Researchers use machine learning to identify ‘synthetic extreme’ DNA sequences

Applications of AI


Artificial intelligence has exploded across our news feeds, bringing ChatGPT and related AI technologies to the broader public eye. Beyond popular chatbots, biologists are exploring ways to use AI to investigate core gene functions.

Previously, researchers at the University of California, San Diego, who study the DNA sequences that turn on genes, used artificial intelligence to unravel the mysteries linked to gene activation, a fundamental process involved in growth, development, and disease. I identified the pieces of the puzzle. Professor James T. Kadonaga of the School of Biological Sciences and his colleagues have used machine learning, a form of artificial intelligence, to identify downstream core promoter regions, the “gateway” DNA activation codes responsible for the operation of up to one-third of cells. (DPR) was discovered. our genes.

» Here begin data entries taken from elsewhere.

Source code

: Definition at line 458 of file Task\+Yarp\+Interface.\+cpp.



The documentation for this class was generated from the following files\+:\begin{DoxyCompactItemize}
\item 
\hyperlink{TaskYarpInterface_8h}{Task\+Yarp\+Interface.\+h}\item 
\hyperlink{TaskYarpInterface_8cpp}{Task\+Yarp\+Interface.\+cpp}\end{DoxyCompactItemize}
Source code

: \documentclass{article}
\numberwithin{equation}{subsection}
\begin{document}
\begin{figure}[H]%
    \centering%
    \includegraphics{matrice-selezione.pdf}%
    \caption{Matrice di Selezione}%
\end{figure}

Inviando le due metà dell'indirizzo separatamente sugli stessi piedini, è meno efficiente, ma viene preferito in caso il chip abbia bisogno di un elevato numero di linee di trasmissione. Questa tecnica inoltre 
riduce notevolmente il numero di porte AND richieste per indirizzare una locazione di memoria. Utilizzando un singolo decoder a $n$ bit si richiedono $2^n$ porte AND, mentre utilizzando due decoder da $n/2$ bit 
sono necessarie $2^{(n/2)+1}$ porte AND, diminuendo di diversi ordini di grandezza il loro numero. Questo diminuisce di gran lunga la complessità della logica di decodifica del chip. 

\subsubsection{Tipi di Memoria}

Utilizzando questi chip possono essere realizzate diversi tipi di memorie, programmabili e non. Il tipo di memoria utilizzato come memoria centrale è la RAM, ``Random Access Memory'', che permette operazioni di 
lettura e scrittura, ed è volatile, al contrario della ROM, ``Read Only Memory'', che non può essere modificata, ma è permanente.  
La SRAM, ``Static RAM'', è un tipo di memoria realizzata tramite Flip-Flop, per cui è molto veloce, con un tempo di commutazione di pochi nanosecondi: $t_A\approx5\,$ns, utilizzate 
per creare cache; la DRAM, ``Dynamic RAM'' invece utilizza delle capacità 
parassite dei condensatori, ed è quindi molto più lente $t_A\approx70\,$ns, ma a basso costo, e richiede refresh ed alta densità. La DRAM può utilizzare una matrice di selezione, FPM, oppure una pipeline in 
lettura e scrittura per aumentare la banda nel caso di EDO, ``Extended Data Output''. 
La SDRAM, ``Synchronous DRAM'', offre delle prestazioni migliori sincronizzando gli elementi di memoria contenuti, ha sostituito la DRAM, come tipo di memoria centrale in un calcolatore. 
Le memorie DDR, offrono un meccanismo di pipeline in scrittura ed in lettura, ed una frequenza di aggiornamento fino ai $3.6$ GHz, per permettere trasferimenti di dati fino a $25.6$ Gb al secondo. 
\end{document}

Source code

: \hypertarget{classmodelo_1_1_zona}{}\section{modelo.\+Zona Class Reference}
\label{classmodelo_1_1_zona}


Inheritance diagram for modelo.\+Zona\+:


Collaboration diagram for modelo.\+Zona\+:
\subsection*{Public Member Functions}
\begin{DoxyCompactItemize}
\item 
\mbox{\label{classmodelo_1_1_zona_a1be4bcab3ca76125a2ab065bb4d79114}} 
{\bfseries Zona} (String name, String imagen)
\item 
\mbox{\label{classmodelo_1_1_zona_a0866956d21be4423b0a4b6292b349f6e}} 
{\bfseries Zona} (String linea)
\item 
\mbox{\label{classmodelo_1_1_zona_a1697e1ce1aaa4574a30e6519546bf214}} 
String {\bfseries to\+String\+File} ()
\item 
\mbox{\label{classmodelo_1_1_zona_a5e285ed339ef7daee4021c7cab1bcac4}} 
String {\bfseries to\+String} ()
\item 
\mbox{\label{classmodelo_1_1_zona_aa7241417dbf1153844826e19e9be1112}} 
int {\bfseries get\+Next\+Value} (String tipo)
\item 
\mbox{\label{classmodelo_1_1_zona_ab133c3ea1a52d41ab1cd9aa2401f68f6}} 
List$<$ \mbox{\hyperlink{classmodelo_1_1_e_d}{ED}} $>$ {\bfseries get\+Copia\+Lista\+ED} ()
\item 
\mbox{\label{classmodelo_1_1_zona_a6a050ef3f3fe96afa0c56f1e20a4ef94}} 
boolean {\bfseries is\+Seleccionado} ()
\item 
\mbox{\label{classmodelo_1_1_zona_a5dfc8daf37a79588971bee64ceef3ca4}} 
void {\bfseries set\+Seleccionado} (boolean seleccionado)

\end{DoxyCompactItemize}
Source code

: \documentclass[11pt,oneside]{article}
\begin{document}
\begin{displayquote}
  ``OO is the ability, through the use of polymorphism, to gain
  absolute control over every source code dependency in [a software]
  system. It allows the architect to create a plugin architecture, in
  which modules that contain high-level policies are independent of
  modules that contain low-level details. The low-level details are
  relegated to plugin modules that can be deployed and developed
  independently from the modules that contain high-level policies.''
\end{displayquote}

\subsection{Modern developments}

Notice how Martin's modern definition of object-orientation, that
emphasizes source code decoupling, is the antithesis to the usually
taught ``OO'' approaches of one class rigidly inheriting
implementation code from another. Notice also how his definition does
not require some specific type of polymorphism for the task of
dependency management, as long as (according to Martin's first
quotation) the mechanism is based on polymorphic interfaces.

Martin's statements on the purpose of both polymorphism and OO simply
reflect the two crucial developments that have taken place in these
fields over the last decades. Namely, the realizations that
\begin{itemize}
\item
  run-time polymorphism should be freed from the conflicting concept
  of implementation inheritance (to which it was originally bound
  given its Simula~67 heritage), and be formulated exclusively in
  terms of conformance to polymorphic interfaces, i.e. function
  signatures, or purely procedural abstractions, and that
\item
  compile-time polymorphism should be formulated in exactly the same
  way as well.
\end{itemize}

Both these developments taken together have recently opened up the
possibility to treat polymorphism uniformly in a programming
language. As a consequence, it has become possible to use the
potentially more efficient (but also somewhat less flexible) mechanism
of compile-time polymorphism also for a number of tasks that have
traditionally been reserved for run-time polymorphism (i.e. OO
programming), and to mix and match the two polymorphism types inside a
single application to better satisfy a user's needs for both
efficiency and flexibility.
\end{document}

Building on this discovery, Kadonaga and researchers Long Vo ngoc and Torrey E. Rhyne used machine learning to generate “synthetic extreme” DNA with specifically designed functions in gene activation. identified the sequence.Publication in magazines genes and developmentResearchers tested millions of different DNA sequences through machine learning (AI) by comparing human and Drosophila DPR gene activators (Drosophila). Using AI, we were able to find custom-made rare DPR sequences that were active in humans but not in Drosophila, and vice versa. More generally, this approach can now be used to identify synthetic DNA sequences with activity that could be useful in biotechnology and medicine.

In the future, it may be possible to use this strategy to identify synthetic extreme DNA sequences with practical and useful applications. Instead of comparing humans (condition X) and Drosophila (condition Y), we can test the ability of drug A (condition X) to activate genes, but not the ability of drug B (condition Y). This method can also be used to find custom-made DNA sequences that activate genes in tissue 1 (condition X) but not in tissue 2 (condition Y). There are countless practical applications of this AI-based approach. Synthesized extreme DNA sequences are extremely rare, perhaps one in a million possible. If it exists, AI will find it. ”

James T. Kadonaga, Professor of Molecular Biology, University of California, San Diego

Machine learning is a branch of AI in which computer systems continuously improve and learn based on data and experience. In a new study, Kadonaga, Vo ngoc (former postdoctoral fellow at the University of California, San Diego, now Velia Therapeutics) and Rhyne (staff researcher) used a technique known as support vector regression to analyze the well-established 20 “Trained” a machine learning model on 10,000 DNA sequences. Based on real laboratory experimental data. These are the targets presented as examples for machine learning systems. We then “fed” 50 million test DNA sequences to human and Drosophila machine learning systems and asked them to compare the sequences and identify unique sequences within the two massive datasets.

A machine learning system showed that the human and Drosophila sequences are nearly redundant, but the researchers found a rare instance in which gene activation was highly active in humans but not in Drosophila. We focused on the core question of whether AI models can discriminate. The answer was yes. Machine learning models have successfully identified human-specific (and Drosophila-specific) DNA sequences. Importantly, the functionality of the AI-predicted extreme sequences was validated in Kadonaga’s lab using conventional (wet lab) testing methods.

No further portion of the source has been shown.